#### Your goal:
Your answer should give again, exactly, the lines from the beginning of the entries below through the line containing "That location in". It must contain no pictures.

START Record excerpts

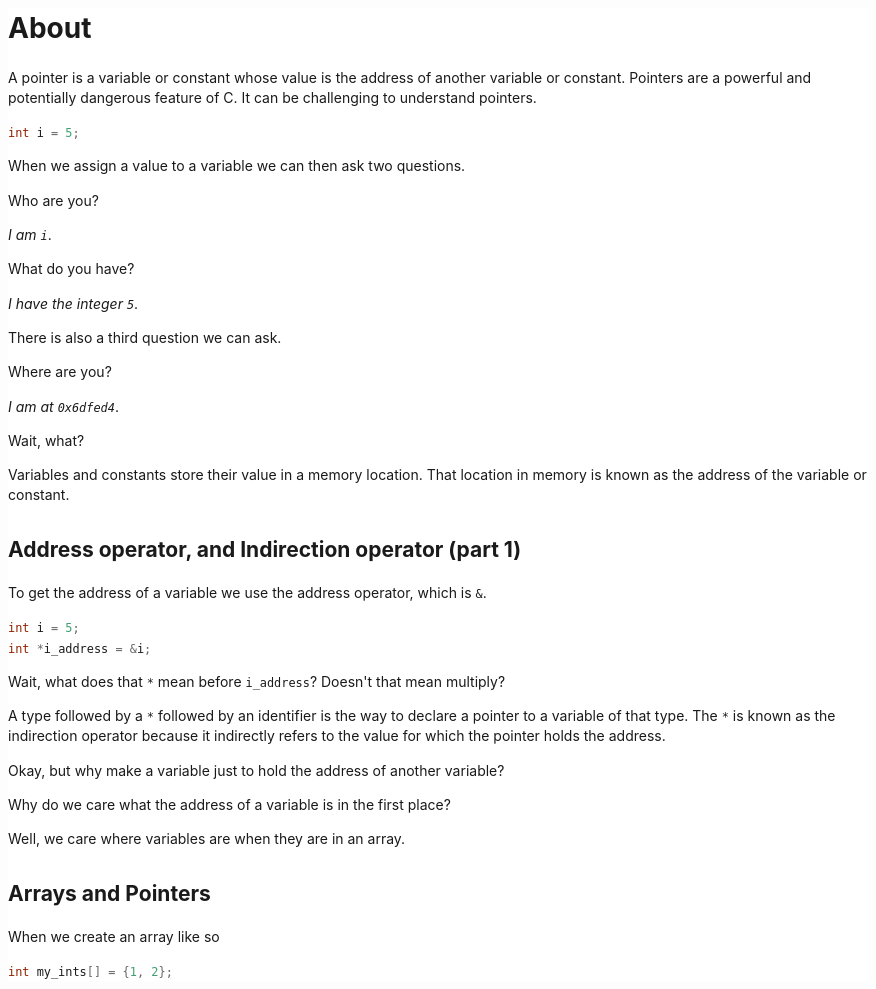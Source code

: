 # About

A pointer is a variable or constant whose value is the address of another variable or constant.
Pointers are a powerful and potentially dangerous feature of C.
It can be challenging to understand pointers.

```c
int i = 5;
```

When we assign a value to a variable we can then ask two questions.

Who are you?

_I am `i`_.

What do you have?

_I have the integer `5`_.

There is also a third question we can ask.

Where are you?

_I am at `0x6dfed4`_.

Wait, what?

Variables and constants store their value in a memory location.
That location in memory is known as the address of the variable or constant.

## Address operator, and Indirection operator (part 1)

To get the address of a variable we use the address operator, which is `&`.
```c
int i = 5;
int *i_address = &i;
```

Wait, what does that `*` mean before `i_address`? Doesn't that mean multiply?

A type followed by a `*` followed by an identifier is the way to declare a pointer to a variable of that type.
The `*` is known as the indirection operator because it indirectly refers to the value for which the pointer holds the address.

Okay, but why make a variable just to hold the address of another variable? 

Why do we care what the address of a variable is in the first place?

Well, we care where variables are when they are in an array.

## Arrays and Pointers

When we create an array like so

```c
int my_ints[] = {1, 2};
```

END Record excerpts

#### Response box:
Source code

: # About

A pointer is a variable or constant whose value is the address of another variable or constant.
Pointers are a powerful and potentially dangerous feature of C.
It can be challenging to understand pointers.

```c
int i = 5;
```

When we assign a value to a variable we can then ask two questions.

Who are you?

_I am `i`_.

What do you have?

_I have the integer `5`_.

There is also a third question we can ask.

Where are you?

_I am at `0x6dfed4`_.

Wait, what?

Variables and constants store their value in a memory location.
That location in memory is known as the address of the variable or constant.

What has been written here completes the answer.